*** THE RECORDS ***
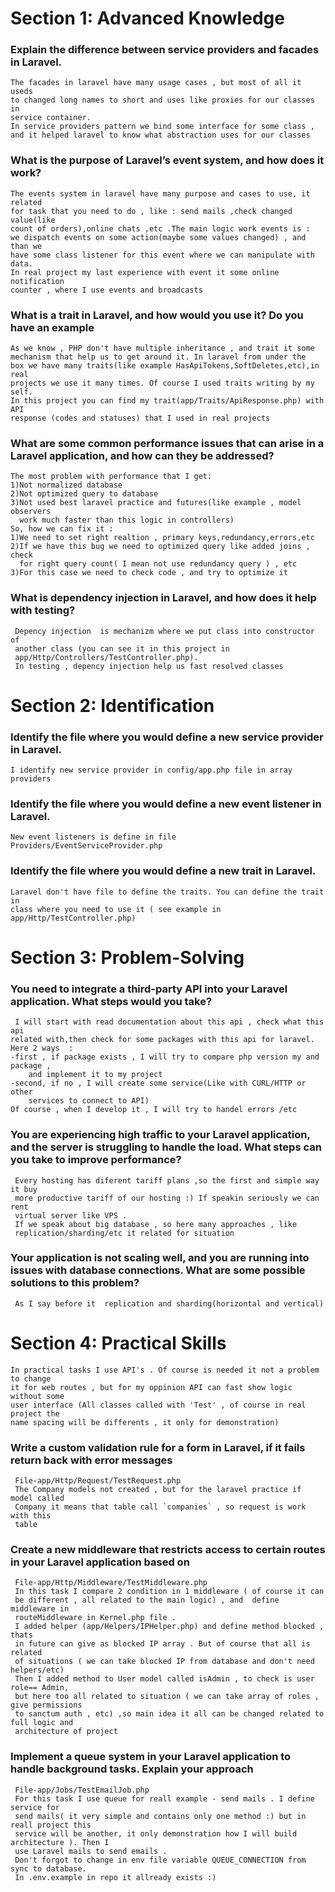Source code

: # Section 1: Advanced Knowledge
 ### Explain the difference between service providers and facades in Laravel.
    The facades in laravel have many usage cases , but most of all it useds 
    to changed long names to short and uses like proxies for our classes in
    service container.
    In service providers pattern we bind some interface for some class ,
    and it helped laravel to know what abstraction uses for our classes
 ### What is the purpose of Laravel’s event system, and how does it work?
    The events system in laravel have many purpose and cases to use, it related
    for task that you need to do , like : send mails ,check changed value(like 
    count of orders),online chats ,etc .The main logic work events is : 
    we dispatch events on some action(maybe some values changed) , and than we
    have some class listener for this event where we can manipulate with data.
    In real project my last experience with event it some online notification 
    counter , where I use events and broadcasts
 ### What is a trait in Laravel, and how would you use it? Do you have an example
    As we know , PHP don't have multiple inheritance , and trait it some 
    mechanism that help us to get around it. In laravel from under the
    box we have many traits(like example HasApiTokens,SoftDeletes,etc),in real
    projects we use it many times. Of course I used traits writing by my self.
    In this project you can find my trait(app/Traits/ApiResponse.php) with API 
    response (codes and statuses) that I used in real projects
 ### What are some common performance issues that can arise in a Laravel application, and how can they be addressed?
    The most problem with performance that I get:
    1)Not normalized database
    2)Not optimized query to database
    3)Not used best laravel practice and futures(like example , model observers
      work much faster than this logic in controllers)
    So, how we can fix it :
    1)We need to set right realtion , primary keys,redundancy,errors,etc
    2)If we have this bug we need to optimized query like added joins , check
      for right query count( I mean not use redundancy query ) , etc
    3)For this case we need to check code , and try to optimize it
 ### What is dependency injection in Laravel, and how does it help with testing?    
     Depency injection  is mechanizm where we put class into constructor of 
     another class (you can see it in this project in 
     app/Http/Controllers/TestController.php).   
     In testing , depency injection help us fast resolved classes
# Section 2: Identification
 ### Identify the file where you would define a new service provider in Laravel.
    I identify new service provider in config/app.php file in array providers
 ### Identify the file where you would define a new event listener in Laravel.
    New event listeners is define in file Providers/EventServiceProvider.php
 ### Identify the file where you would define a new trait in Laravel.
    Laravel don't have file to define the traits. You can define the trait in
    class where you need to use it ( see example in app/Http/TestController.php)
# Section 3: Problem-Solving
 ### You need to integrate a third-party API into your Laravel application. What steps would you take?
     I will start with read documentation about this api , check what this api
    related with,then check for some packages with this api for laravel.
    Here 2 ways  :
    -first , if package exists , I will try to compare php version my and package ,
        and implement it to my project
    -second, if no , I will create some service(Like with CURL/HTTP or other
        services to connect to API)
    Of course , when I develop it , I will try to handel errors /etc
 ### You are experiencing high traffic to your Laravel application, and the server is struggling to handle the load. What steps can you take to improve performance?
     Every hosting has diferent tariff plans ,so the first and simple way it buy 
     more productive tariff of our hosting :) If speakin seriously we can rent
     virtual server like VPS . 
     If we speak about big database , so here many approaches , like
     replication/sharding/etc it related for situation
 ### Your application is not scaling well, and you are running into issues with database connections. What are some possible solutions to this problem?
     As I say before it  replication and sharding(horizontal and vertical)

# Section 4: Practical Skills
    In practical tasks I use API's . Of course is needed it not a problem to change 
    it for web routes , but for my oppinion API can fast show logic without some
    user interface (All classes called with 'Test' , of course in real project the
    name spacing will be differents , it only for demonstration)
 ### Write a custom validation rule for a form in Laravel, if it fails return back with error messages  
     File-app/Http/Request/TestRequest.php
     The Company models not created , but for the laravel practice if model called
     Company it means that table call `companies` , so request is work with this 
     table
 ### Create a new middleware that restricts access to certain routes in your Laravel application based on
     File-app/Http/Middleware/TestMiddleware.php
     In this task I compare 2 condition in 1 middleware ( of course it can 
     be different , all related to the main logic) , and  define middleware in 
     routeMiddleware in Kernel.php file . 
     I added helper (app/Helpers/IPHelper.php) and define method blocked , thats 
     in future can give as blocked IP array . But of course that all is related 
     of situations ( we can take blocked IP from database and don't need helpers/etc)
     Then I added method to User model called isAdmin , to check is user role== Admin,
     but here too all related to situation ( we can take array of roles , give permissions 
     to sanctum auth , etc) ,so main idea it all can be changed related to full logic and 
     architecture of project
 ###  Implement a queue system in your Laravel application to handle background tasks. Explain your approach
     File-app/Jobs/TestEmailJob.php
     For this task I use queue for reall example - send mails . I define service for 
     send mails( it very simple and contains only one method :) but in reall project this
     service will be another, it only demonstration how I will build architecture ). Then I
     use Laravel mails to send emails .
     Don't forgot to change in env file variable QUEUE_CONNECTION from sync to database.
     In .env.example in repo it allready exists :)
*** End of THE RECORDS ***
*INSTRUCTIONS FOR THE TASK*
Every line of the records that includes the word "system" should be gathered.

*TASK RESPONSE*
 ### What is the purpose of Laravel’s event system, and how does it work?
    The events system in laravel have many purpose and cases to use, it related
 ###  Implement a queue system in your Laravel application to handle background tasks. Explain your approach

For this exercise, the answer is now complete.